# Joey Marcellino comments on Viliam’s Shortform

• Just to (hopefully) make the distinction a bit more clear:

A true copying operation would take |psi1>|0> to |psi1>|psi1>; that’s to say, it would take as input one qubit in an arbitrary quantum state and a second qubit in |0>, and output two qubits in the same arbitrary quantum state that the first qubit was in. For our example, we’ll take |psi1> to be an equal superposition of 0 and 1: |psi1> = |0> + |1> (ignoring normalization).

If CNOT is a copying operation, it should take (|0> + |1>)|0> to (|0> + |1>)(|0> + |1>) = |00> + |01> + |10> + |11>. But as you noticed, what it actually does is create an entangled state (in this case, a Bell state) that looks like |00> + |11>.

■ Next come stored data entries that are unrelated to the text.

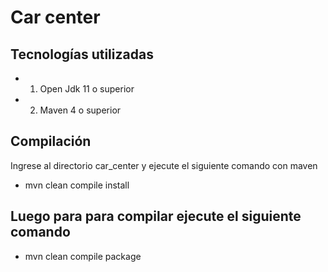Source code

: # Car center
## Tecnologías utilizadas
 * 1.	Open Jdk 11 o superior
 * 2.	Maven 4 o superior
## Compilación
Ingrese al directorio car_center y ejecute el siguiente comando con maven
* mvn clean compile install
## Luego para para compilar ejecute el siguiente comando
* mvn clean compile package

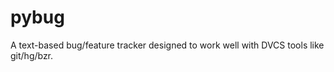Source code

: pybug
=====

A text-based bug/feature tracker designed to work well with DVCS tools like git/hg/bzr.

So in some sense yes, the forbidden thing is to have a state copied and not entangled, but more importantly in this case CNOT just doesn’t copy the state, so there’s no tension with the no-cloning theorem.

• Thank you!

Some context: I am a “quantum autodidact”, and I am currently reading a book Q is for Quantum, which is a very gentle, beginner-friendly introduction to quantum computing. I was thinking how it relates to the things I have read before, and then I noticed that I was confused. I looked at Wikipedia, which said that CNOT does not violate the no-cloning theorem… but I didn’t understand the explanation why.

I think I get it now. |00> + |11> is not a copy (looking at one qubit collapses the other), |00> + |01> + |10> + |11> would be a copy (looking at one qubit would still leave the other as |0> + |1>).